DATA PROVIDED
# # # #

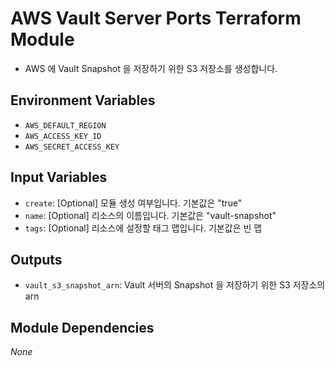 # AWS Vault Server Ports Terraform Module

- AWS 에 Vault Snapshot 을 저장하기 위한 S3 저장소를 생성합니다.
 

## Environment Variables

- `AWS_DEFAULT_REGION`
- `AWS_ACCESS_KEY_ID`
- `AWS_SECRET_ACCESS_KEY`

## Input Variables

- `create`: [Optional] 모듈 생성 여부입니다. 기본값은 "true"  
- `name`: [Optional] 리소스의 이름입니다. 기본값은 "vault-snapshot"
- `tags`: [Optional] 리소스에 설정할 태그 맵입니다. 기본값은 빈 맵 


 
## Outputs

- `vault_s3_snapshot_arn`: Vault 서버의 Snapshot 을 저장하기 위한 S3 저장소의 arn

## Module Dependencies

_None_
 
 

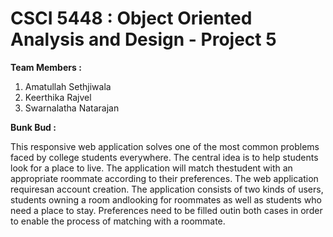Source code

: # CSCI 5448 : Object Oriented Analysis and Design - Project 5
**Team  Members :** 
1. Amatullah Sethjiwala
2. Keerthika Rajvel
3. Swarnalatha Natarajan

**Bunk Bud :**

This responsive web application solves one of the most common problems faced by college students everywhere. The central idea is to help students look for a place to live. The application will match thestudent with an appropriate roommate according to their preferences. The web application requiresan account creation.  The application consists of two kinds of users, students owning a room andlooking for roommates as well as students who need a place to stay. Preferences need to be filled outin both cases in order to enable the process of matching with a roommate.
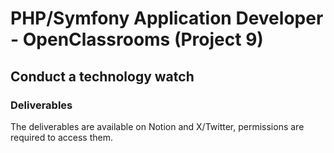 # PHP/Symfony Application Developer - OpenClassrooms (Project 9)

## Conduct a technology watch

### Deliverables
The deliverables are available on Notion and X/Twitter, permissions are required to access them.
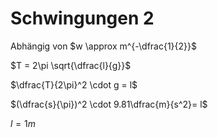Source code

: # Schwingungen 2

Abhängig von $w \approx m^{-\dfrac{1}{2}}$

$T = 2\pi \sqrt{\dfrac{l}{g}}$

$\dfrac{T}{2\pi}^2 \cdot g = l$

$(\dfrac{s}{\pi})^2 \cdot 9.81\dfrac{m}{s^2}= l$

$l = 1m$
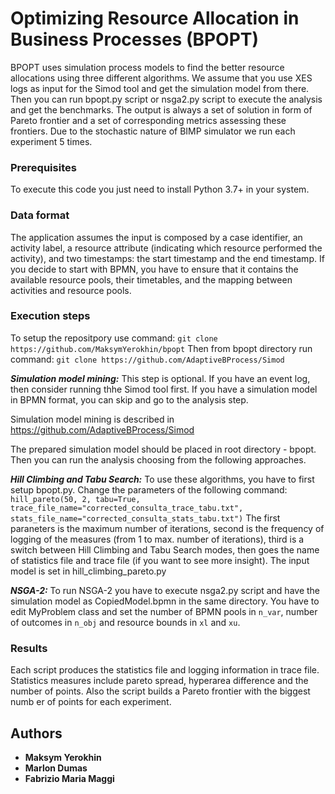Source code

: # Optimizing Resource Allocation in Business Processes (BPOPT)

BPOPT uses simulation process models to find the better resource allocations using three different algorithms.
We assume that you use XES logs as input for the Simod tool and get the simulation model from there.
Then you can run bpopt.py script or nsga2.py script to execute the analysis and get the benchmarks.
The output is always a set of solution in form of Pareto frontier and a set of corresponding metrics
assessing these frontiers. Due to the stochastic nature of BIMP simulator we run each experiment 5 times.

### Prerequisites

To execute this code you just need to install Python 3.7+ in your system.

### Data format
 
The application assumes the input is composed by a case identifier, an activity label, a resource attribute (indicating which resource performed the activity), and two timestamps: the start timestamp and the end timestamp. 
If you decide to start with BPMN, you have to ensure that it contains the available resource pools, their timetables, and the mapping between activities and resource pools.

### Execution steps

To setup the repositpory use command:
`git clone https://github.com/MaksymYerokhin/bpopt`
Then from bpopt directory run command:
`git clone https://github.com/AdaptiveBProcess/Simod`

***Simulation model mining:*** 
This step is optional. If you have an event log, then consider running thhe Simod tool first.
If you have a simulation model in BPMN format, you can skip and go to the analysis step.

Simulation model mining is described in https://github.com/AdaptiveBProcess/Simod


The prepared simulation model should be placed in root directory - bpopt.
Then you can run the analysis choosing from the following approaches.

***Hill Climbing and Tabu Search:***
To use these algorithms, you have to first setup bpopt.py.
Change the parameters of the following command:
`hill_pareto(50, 2, tabu=True, trace_file_name="corrected_consulta_trace_tabu.txt", stats_file_name="corrected_consulta_stats_tabu.txt")`
The first paraneters is the maximum number of iterations, second is the frequency of logging of the measures (from 1 to max. number of iterations), third is a switch between Hill Climbing and Tabu Search modes,
then goes the name of statistics file and trace file (if you want to see more insight).
The input model is set in hill_climbing_pareto.py

***NSGA-2:***
To run NSGA-2 you have to execute nsga2.py script and have the simulation model as CopiedModel.bpmn in the same directory.
You have to edit MyProblem class and set the number of BPMN pools in `n_var`, number of outcomes in `n_obj` and resource bounds
in `xl` and `xu`.

### Results
Each script produces the statistics file and logging information in trace file.
Statistics measures include pareto spread, hyperarea difference and the number of points. 
Also the script builds a Pareto frontier with the biggest numb er of points for each experiment.

## Authors

* **Maksym Yerokhin**
* **Marlon Dumas**
* **Fabrizio Maria Maggi**
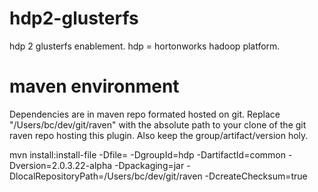 hdp2-glusterfs
==============
hdp 2 glusterfs enablement. hdp = hortonworks hadoop platform.

maven environment
=================

Dependencies are in maven repo formated hosted on git.  Replace "/Users/bc/dev/git/raven" with the absolute path to your clone of the git raven repo hosting this plugin. Also keep the group/artifact/version holy.

mvn install:install-file -Dfile= -DgroupId=hdp  -DartifactId=common -Dversion=2.0.3.22-alpha -Dpackaging=jar -DlocalRepositoryPath=/Users/bc/dev/git/raven -DcreateChecksum=true 
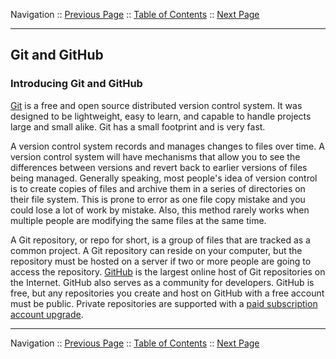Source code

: Navigation :: [Previous Page](LTRPRG-1100-02-Tools.md) :: [Table of Contents](LTRPRG-1100-00-Intro.md#table-of-contents) :: [Next Page](LTRPRG-1100-02a2-Git-Ex1.md)

---

## Git and GitHub

### Introducing Git and GitHub

[Git](https://git-scm.com/) is a free and open source distributed version control system.  It was designed to be 
lightweight, easy to learn, and capable to handle projects large and small alike.  Git has a small footprint and is 
very fast.

A version control system records and manages changes to files over time.  A version control system will have 
mechanisms that allow you to see the differences between versions and revert back to earlier versions of files being 
managed.  Generally speaking, most people's idea of version control is to create copies of files and archive them in 
a series of directories on their file system.  This is prone to error as one file copy mistake and you could 
lose a lot of work by mistake.  Also, this method rarely works when multiple people are modifying the same files at the
same time.
 
A Git repository, or repo for short, is a group of files that are tracked as a common project.  A Git repository can 
reside on your computer, but the repository must be hosted on a server if two or more people are going to access the
repository.  [GitHub](https://github.com/) is the largest online host of Git repositories on the Internet.  GitHub 
also serves as a community for developers.  GitHub is free, but any repositories you create and host on GitHub with a
free account must be public.  Private repositories are supported with a
[paid subscription account upgrade](https://github.com/account/upgrade).


---

Navigation :: [Previous Page](LTRPRG-1100-02-Tools.md) :: [Table of Contents](LTRPRG-1100-00-Intro.md#table-of-contents) :: [Next Page](LTRPRG-1100-02a2-Git-Ex1.md)
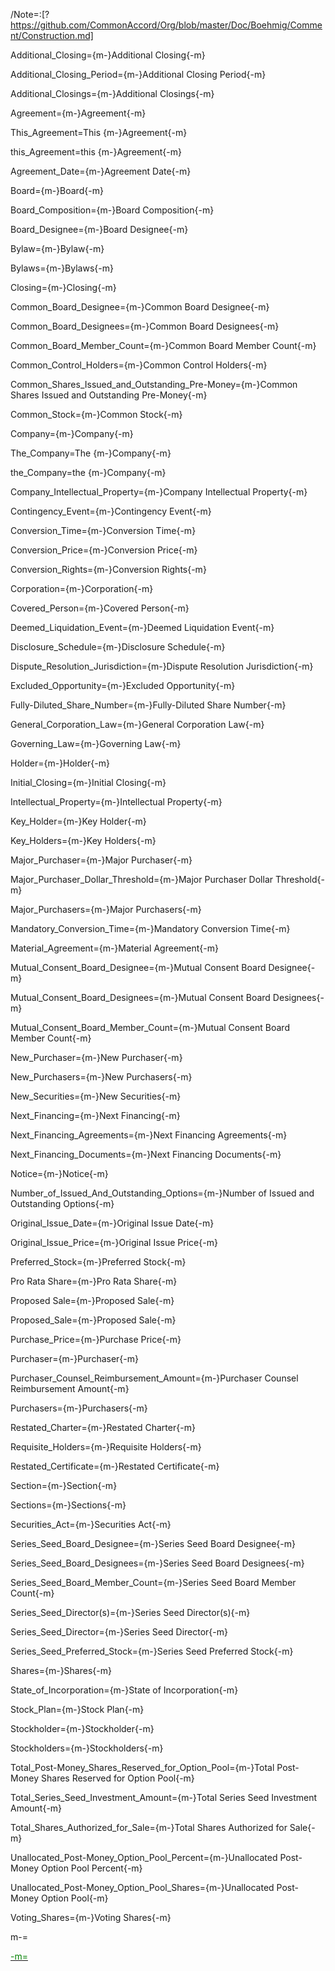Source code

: /Note=:[?https://github.com/CommonAccord/Org/blob/master/Doc/Boehmig/Comment/Construction.md]


Additional_Closing={m-}Additional Closing{-m}

Additional_Closing_Period={m-}Additional Closing Period{-m}

Additional_Closings={m-}Additional Closings{-m}

Agreement={m-}Agreement{-m}

This_Agreement=This {m-}Agreement{-m}

this_Agreement=this {m-}Agreement{-m}

Agreement_Date={m-}Agreement Date{-m}

Board={m-}Board{-m}

Board_Composition={m-}Board Composition{-m}

Board_Designee={m-}Board Designee{-m}

Bylaw={m-}Bylaw{-m}

Bylaws={m-}Bylaws{-m}

Closing={m-}Closing{-m}

Common_Board_Designee={m-}Common Board Designee{-m}

Common_Board_Designees={m-}Common Board Designees{-m}

Common_Board_Member_Count={m-}Common Board Member Count{-m}

Common_Control_Holders={m-}Common Control Holders{-m}

Common_Shares_Issued_and_Outstanding_Pre-Money={m-}Common Shares Issued and Outstanding Pre-Money{-m}

Common_Stock={m-}Common Stock{-m}

Company={m-}Company{-m}

The_Company=The {m-}Company{-m}

the_Company=the {m-}Company{-m}

Company_Intellectual_Property={m-}Company Intellectual Property{-m}

Contingency_Event={m-}Contingency Event{-m}

Conversion_Time={m-}Conversion Time{-m}

Conversion_Price={m-}Conversion Price{-m}

Conversion_Rights={m-}Conversion Rights{-m}

Corporation={m-}Corporation{-m}

Covered_Person={m-}Covered Person{-m}

Deemed_Liquidation_Event={m-}Deemed Liquidation Event{-m}

Disclosure_Schedule={m-}Disclosure Schedule{-m}

Dispute_Resolution_Jurisdiction={m-}Dispute Resolution Jurisdiction{-m}

Excluded_Opportunity={m-}Excluded Opportunity{-m}

Fully-Diluted_Share_Number={m-}Fully-Diluted Share Number{-m}

General_Corporation_Law={m-}General Corporation Law{-m}

Governing_Law={m-}Governing Law{-m}

Holder={m-}Holder{-m}

Initial_Closing={m-}Initial Closing{-m}

Intellectual_Property={m-}Intellectual Property{-m}

Key_Holder={m-}Key Holder{-m}

Key_Holders={m-}Key Holders{-m}

Major_Purchaser={m-}Major Purchaser{-m}

Major_Purchaser_Dollar_Threshold={m-}Major Purchaser Dollar Threshold{-m}

Major_Purchasers={m-}Major Purchasers{-m}

Mandatory_Conversion_Time={m-}Mandatory Conversion Time{-m}

Material_Agreement={m-}Material Agreement{-m}

Mutual_Consent_Board_Designee={m-}Mutual Consent Board Designee{-m}

Mutual_Consent_Board_Designees={m-}Mutual Consent Board Designees{-m}

Mutual_Consent_Board_Member_Count={m-}Mutual Consent Board Member Count{-m}

New_Purchaser={m-}New Purchaser{-m}

New_Purchasers={m-}New Purchasers{-m}

New_Securities={m-}New Securities{-m}

Next_Financing={m-}Next Financing{-m}

Next_Financing_Agreements={m-}Next Financing Agreements{-m}

Next_Financing_Documents={m-}Next Financing Documents{-m}

Notice={m-}Notice{-m}

Number_of_Issued_And_Outstanding_Options={m-}Number of Issued and Outstanding Options{-m}

Original_Issue_Date={m-}Original Issue Date{-m}

Original_Issue_Price={m-}Original Issue Price{-m}

Preferred_Stock={m-}Preferred Stock{-m}

Pro Rata Share={m-}Pro Rata Share{-m}

Proposed Sale={m-}Proposed Sale{-m}

Proposed_Sale={m-}Proposed Sale{-m}

Purchase_Price={m-}Purchase Price{-m}

Purchaser={m-}Purchaser{-m}

Purchaser_Counsel_Reimbursement_Amount={m-}Purchaser Counsel Reimbursement Amount{-m}

Purchasers={m-}Purchasers{-m}

Restated_Charter={m-}Restated Charter{-m}

Requisite_Holders={m-}Requisite Holders{-m}

Restated_Certificate={m-}Restated Certificate{-m}

Section={m-}Section{-m}

Sections={m-}Sections{-m}

Securities_Act={m-}Securities Act{-m}

Series_Seed_Board_Designee={m-}Series Seed Board Designee{-m}

Series_Seed_Board_Designees={m-}Series Seed Board Designees{-m}

Series_Seed_Board_Member_Count={m-}Series Seed Board Member Count{-m}

Series_Seed_Director(s)={m-}Series Seed Director(s){-m}

Series_Seed_Director={m-}Series Seed Director{-m}

Series_Seed_Preferred_Stock={m-}Series Seed Preferred Stock{-m}

Shares={m-}Shares{-m}

State_of_Incorporation={m-}State of Incorporation{-m}

Stock_Plan={m-}Stock Plan{-m}

Stockholder={m-}Stockholder{-m}

Stockholders={m-}Stockholders{-m}

Total_Post-Money_Shares_Reserved_for_Option_Pool={m-}Total Post-Money Shares Reserved for Option Pool{-m}

Total_Series_Seed_Investment_Amount={m-}Total Series Seed Investment Amount{-m}

Total_Shares_Authorized_for_Sale={m-}Total Shares Authorized for Sale{-m}

Unallocated_Post-Money_Option_Pool_Percent={m-}Unallocated Post-Money Option Pool Percent{-m}

Unallocated_Post-Money_Option_Pool_Shares={m-}Unallocated Post-Money Option Pool{-m}

Voting_Shares={m-}Voting Shares{-m}

m-=<a href="https://github.com/CommonAccord/Org/blob/master/Doc/Boehmig/series-seed/defined-terms.md"><font color="green">

-m=</font></a>
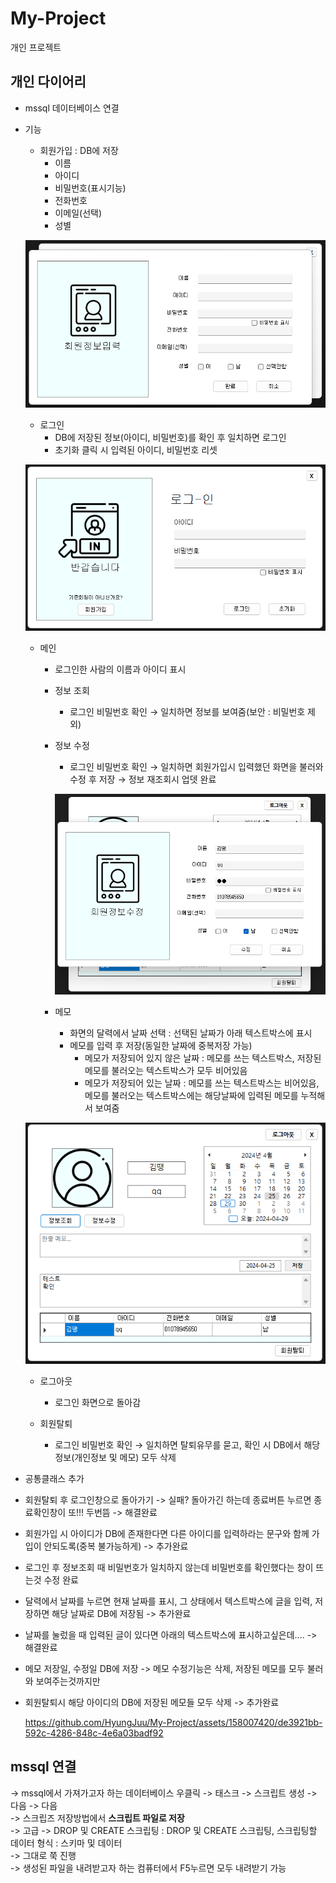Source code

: # My-Project
개인 프로젝트

## 개인 다이어리
- mssql 데이터베이스 연결

- 기능
	- 회원가입 : DB에 저장
		- 이름
		- 아이디
		- 비밀번호(표시기능)
		- 전화번호
		- 이메일(선택)
		- 성별
	
	![회원가입](https://raw.githubusercontent.com/HyungJuu/My-Project/main/images/PJ1_003.png)

	- 로그인
		- DB에 저장된 정보(아이디, 비밀번호)를 확인 후 일치하면 로그인
		- 초기화 클릭 시 입력된 아이디, 비밀번호 리셋
	
	![로그인](https://raw.githubusercontent.com/HyungJuu/My-Project/main/images/PJ1_002.png)

	- 메인
		- 로그인한 사람의 이름과 아이디 표시
		
		- 정보 조회
			- 로그인 비밀번호 확인 &rarr; 일치하면 정보를 보여줌(보안 : 비밀번호 제외)
		- 정보 수정
			- 로그인 비밀번호 확인 &rarr; 일치하면 회원가입시 입력했던 화면을 불러와 수정 후 저장 &rarr; 정보 재조회시 업뎃 완료
			
			![정보수정](https://raw.githubusercontent.com/HyungJuu/My-Project/main/images/PJ1_005.png)	
			
		- 메모
			- 화면의 달력에서 날짜 선택 : 선택된 날짜가 아래 텍스트박스에 표시
			- 메모를 입력 후 저장(동일한 날짜에 중복저장 가능)
				- 메모가 저장되어 있지 않은 날짜 : 메모를 쓰는 텍스트박스, 저장된 메모를 불러오는 텍스트박스가 모두 비어있음
				- 메모가 저장되어 있는 날짜 : 메모를 쓰는 텍스트박스는 비어있음, 메모를 불러오는 텍스트박스에는 해당날짜에 입력된 메모를 누적해서 보여줌

	![메인화면](https://raw.githubusercontent.com/HyungJuu/My-Project/main/images/PJ1_004.png)
	
	- 로그아웃
		- 로그인 화면으로 돌아감
	
	- 회원탈퇴
		- 로그인 비밀번호 확인 &rarr; 일치하면 탈퇴유무를 묻고, 확인 시 DB에서 해당 정보(개인정보 및 메모) 모두 삭제


- 공통클래스 추가

- 회원탈퇴 후 로그인창으로 돌아가기 -> 실패? 돌아가긴 하는데 종료버튼 누르면 종료확인창이 또!!! 두번뜸 -> 해결완료
- 회원가입 시 아이디가 DB에 존재한다면 다른 아이디를 입력하라는 문구와 함께 가입이 안되도록(중복 불가능하게) -> 추가완료
- 로그인 후 정보조회 때 비밀번호가 일치하지 않는데 비밀번호를 확인했다는 창이 뜨는것 수정 완료
- 달력에서 날짜를 누르면 현재 날짜를 표시, 그 상태에서 텍스트박스에 글을 입력, 저장하면 해당 날짜로 DB에 저장됨 -> 추가완료
- 날짜를 눌렀을 때 입력된 글이 있다면 아래의 텍스트박스에 표시하고싶은데.... -> 해결완료  
- 메모 저장일, 수정일 DB에 저장 -> 메모 수정기능은 삭제, 저장된 메모를 모두 불러와 보여주는것까지만
- 회원탈퇴시 해당 아이디의 DB에 저장된 메모들 모두 삭제 -> 추가완료

	https://github.com/HyungJuu/My-Project/assets/158007420/de3921bb-592c-4286-848c-4e6a03badf92

## mssql 연결
-> mssql에서 가져가고자 하는 데이터베이스 우클릭 -> 태스크 -> 스크립트 생성 -> 다음 -> 다음  
-> 스크립즈 저장방법에서 **스크립트 파일로 저장**  
-> 고급 -> DROP 및 CREATE 스크립팅 : DROP 및 CREATE 스크립팅, 스크립팅할 데이터 형식 : 스키마 및 데이터  
-> 그대로 쭉 진행  
-> 생성된 파일을 내려받고자 하는 컴퓨터에서 F5누르면 모두 내려받기 가능
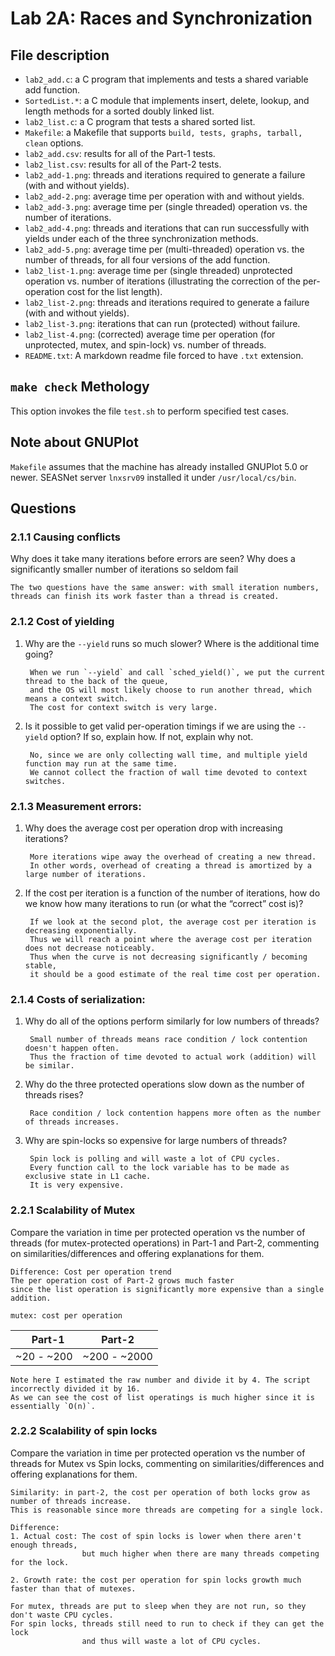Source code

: # Lab 2A: Races and Synchronization
## File description
* `lab2_add.c`: a C program that implements and tests a shared variable add function.
* `SortedList.*`: a C module that implements insert, delete, lookup, and length methods for a sorted doubly linked list.
* `lab2_list.c`: a C program that tests a shared sorted list.
* `Makefile`: a Makefile that supports `build, tests, graphs, tarball, clean` options.
* `lab2_add.csv`: results for all of the Part-1 tests.
* `lab2_list.csv`: results for all of the Part-2 tests.
* `lab2_add-1.png`: threads and iterations required to generate a failure (with and without yields).
* `lab2_add-2.png`: average time per operation with and without yields.
* `lab2_add-3.png`: average time per (single threaded) operation vs. the number of iterations.
* `lab2_add-4.png`: threads and iterations that can run successfully with yields under each of the three synchronization methods.
* `lab2_add-5.png`: average time per (multi-threaded) operation vs. the number of threads, for all four versions of the add function.
* `lab2_list-1.png`: average time per (single threaded) unprotected operation vs. number of iterations (illustrating the correction of the per-operation cost for the list length).
* `lab2_list-2.png`: threads and iterations required to generate a failure (with and without yields).
* `lab2_list-3.png`: iterations that can run (protected) without failure.
* `lab2_list-4.png`: (corrected) average time per operation (for unprotected, mutex, and spin-lock) vs. number of threads.
* `README.txt`: A markdown readme file forced to have `.txt` extension.


## `make check` Methology
This option invokes the file `test.sh` to perform specified test cases.

## Note about GNUPlot
`Makefile` assumes that the machine has already installed GNUPlot 5.0 or newer. SEASNet server `lnxsrv09` installed it under `/usr/local/cs/bin`.


## Questions
### 2.1.1 Causing conflicts
Why does it take many iterations before errors are seen?
Why does a significantly smaller number of iterations so seldom fail
    
    The two questions have the same answer: with small iteration numbers, 
    threads can finish its work faster than a thread is created.

### 2.1.2 Cost of yielding

1. Why are the `--yield` runs so much slower? Where is the additional time going?
   
        When we run `--yield` and call `sched_yield()`, we put the current thread to the back of the queue, 
        and the OS will most likely choose to run another thread, which means a context switch. 
        The cost for context switch is very large.
   

2. Is it possible to get valid per-operation timings if we are using the `--yield` option? If so, explain how. If not, explain why not.
   
        No, since we are only collecting wall time, and multiple yield function may run at the same time. 
        We cannot collect the fraction of wall time devoted to context switches.
      

### 2.1.3 Measurement errors:

1. Why does the average cost per operation drop with increasing iterations?
    
        More iterations wipe away the overhead of creating a new thread. 
        In other words, overhead of creating a thread is amortized by a large number of iterations.
    

2. If the cost per iteration is a function of the number of iterations, how do we know how many iterations to run (or what the “correct” cost is)?
   
        If we look at the second plot, the average cost per iteration is decreasing exponentially. 
        Thus we will reach a point where the average cost per iteration does not decrease noticeably. 
        Thus when the curve is not decreasing significantly / becoming stable, 
        it should be a good estimate of the real time cost per operation.
   
### 2.1.4 Costs of serialization:
1. Why do all of the options perform similarly for low numbers of threads?

        Small number of threads means race condition / lock contention doesn't happen often. 
        Thus the fraction of time devoted to actual work (addition) will be similar.
   	
2. Why do the three protected operations slow down as the number of threads rises?

        Race condition / lock contention happens more often as the number of threads increases.

3. Why are spin-locks so expensive for large numbers of threads?

        Spin lock is polling and will waste a lot of CPU cycles. 
        Every function call to the lock variable has to be made as exclusive state in L1 cache. 
        It is very expensive.

### 2.2.1 Scalability of Mutex
Compare the variation in time per protected operation vs the number of threads (for mutex-protected operations) in Part-1 and Part-2, commenting on similarities/differences and offering explanations for them.

    Difference: Cost per operation trend
    The per operation cost of Part-2 grows much faster 
    since the list operation is significantly more expensive than a single addition.
    
    mutex: cost per operation
    Part-1 | Part-2
    ------ | ------
    ~20 - ~200 | ~200 - ~2000
    Note here I estimated the raw number and divide it by 4. The script incorrectly divided it by 16.
    As we can see the cost of list operatings is much higher since it is essentially `O(n)`.


### 2.2.2 Scalability of spin locks
Compare the variation in time per protected operation vs the number of threads for Mutex vs Spin locks, commenting on similarities/differences and offering explanations for them.

    Similarity: in part-2, the cost per operation of both locks grow as number of threads increase. 
    This is reasonable since more threads are competing for a single lock.
    
    Difference: 
    1. Actual cost: The cost of spin locks is lower when there aren't enough threads, 
                    but much higher when there are many threads competing for the lock.
                    
    2. Growth rate: the cost per operation for spin locks growth much faster than that of mutexes. 
    
    For mutex, threads are put to sleep when they are not run, so they don't waste CPU cycles.
    For spin locks, threads still need to run to check if they can get the lock 
                    and thus will waste a lot of CPU cycles.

# # # #

PROMPT
Every line containing the word "without" should be copied from the material.

ANSWER TO THE PROBLEM
* `lab2_add-1.png`: threads and iterations required to generate a failure (with and without yields).
* `lab2_add-2.png`: average time per operation with and without yields.
* `lab2_list-2.png`: threads and iterations required to generate a failure (with and without yields).
* `lab2_list-3.png`: iterations that can run (protected) without failure.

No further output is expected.